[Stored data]
*** Begin section ***
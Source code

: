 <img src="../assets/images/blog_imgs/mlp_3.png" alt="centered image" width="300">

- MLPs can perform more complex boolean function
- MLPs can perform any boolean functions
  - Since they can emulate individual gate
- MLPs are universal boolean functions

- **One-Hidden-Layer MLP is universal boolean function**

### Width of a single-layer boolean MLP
*** End section ***
Print all the records exactly as written.

§ **WRITTEN ANSWER**:
Source code

: <img src="../assets/images/blog_imgs/mlp_3.png" alt="centered image" width="300">

- MLPs can perform more complex boolean function
- MLPs can perform any boolean functions
  - Since they can emulate individual gate
- MLPs are universal boolean functions

- **One-Hidden-Layer MLP is universal boolean function**

### Width of a single-layer boolean MLP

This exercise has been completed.